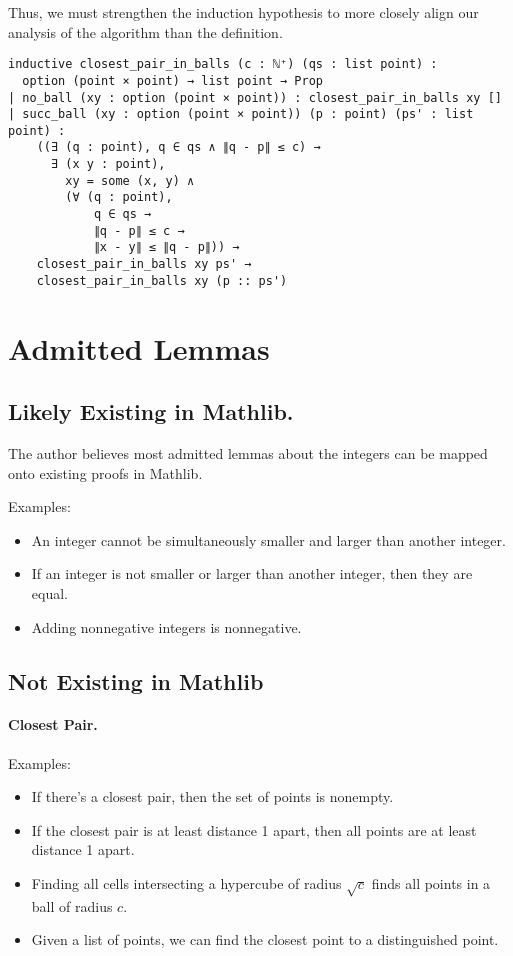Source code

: \documentclass{article}
\begin{document}
Thus, we must strengthen the induction hypothesis to more closely align our analysis of the algorithm than the definition.

\begin{verbatim}
inductive closest_pair_in_balls (c : ℕ⁺) (qs : list point) :
  option (point × point) → list point → Prop
| no_ball (xy : option (point × point)) : closest_pair_in_balls xy []
| succ_ball (xy : option (point × point)) (p : point) (ps' : list point) :
    ((∃ (q : point), q ∈ qs ∧ ∥q - p∥ ≤ c) →
      ∃ (x y : point),
        xy = some (x, y) ∧
        (∀ (q : point),
            q ∈ qs →
            ∥q - p∥ ≤ c →
            ∥x - y∥ ≤ ∥q - p∥)) →
    closest_pair_in_balls xy ps' →
    closest_pair_in_balls xy (p :: ps')
\end{verbatim}

\section{Admitted Lemmas}

\subsection{Likely Existing in Mathlib.}
The author believes most admitted lemmas about the integers can be mapped onto existing proofs in Mathlib.

Examples:
\begin{itemize}
  \item An integer cannot be simultaneously smaller and larger than another integer.
  \item If an integer is not smaller or larger than another integer, then they are equal.
  \item Adding nonnegative integers is nonnegative.
\end{itemize}

\subsection{Not Existing in Mathlib}
\paragraph{Closest Pair.}
Examples:
\begin{itemize}
  \item If there's a closest pair, then the set of points is nonempty.
  \item If the closest pair is at least distance 1 apart, then all points are at least distance 1 apart.
  \item Finding all cells intersecting a hypercube of radius $\sqrt{c}$ finds all points in a ball of radius $c$.
  \item Given a list of points, we can find the closest point to a distinguished point.
\end{itemize}
\end{document}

-----

■ ACTION ITEM
Give the listing again exactly, but omit each image.

■ PROBLEM SOLUTION
Source code

: \documentclass{article}
\begin{document}
Thus, we must strengthen the induction hypothesis to more closely align our analysis of the algorithm than the definition.

\begin{verbatim}
inductive closest_pair_in_balls (c : ℕ⁺) (qs : list point) :
  option (point × point) → list point → Prop
| no_ball (xy : option (point × point)) : closest_pair_in_balls xy []
| succ_ball (xy : option (point × point)) (p : point) (ps' : list point) :
    ((∃ (q : point), q ∈ qs ∧ ∥q - p∥ ≤ c) →
      ∃ (x y : point),
        xy = some (x, y) ∧
        (∀ (q : point),
            q ∈ qs →
            ∥q - p∥ ≤ c →
            ∥x - y∥ ≤ ∥q - p∥)) →
    closest_pair_in_balls xy ps' →
    closest_pair_in_balls xy (p :: ps')
\end{verbatim}

\section{Admitted Lemmas}

\subsection{Likely Existing in Mathlib.}
The author believes most admitted lemmas about the integers can be mapped onto existing proofs in Mathlib.

Examples:
\begin{itemize}
  \item An integer cannot be simultaneously smaller and larger than another integer.
  \item If an integer is not smaller or larger than another integer, then they are equal.
  \item Adding nonnegative integers is nonnegative.
\end{itemize}

\subsection{Not Existing in Mathlib}
\paragraph{Closest Pair.}
Examples:
\begin{itemize}
  \item If there's a closest pair, then the set of points is nonempty.
  \item If the closest pair is at least distance 1 apart, then all points are at least distance 1 apart.
  \item Finding all cells intersecting a hypercube of radius $\sqrt{c}$ finds all points in a ball of radius $c$.
  \item Given a list of points, we can find the closest point to a distinguished point.
\end{itemize}
\end{document}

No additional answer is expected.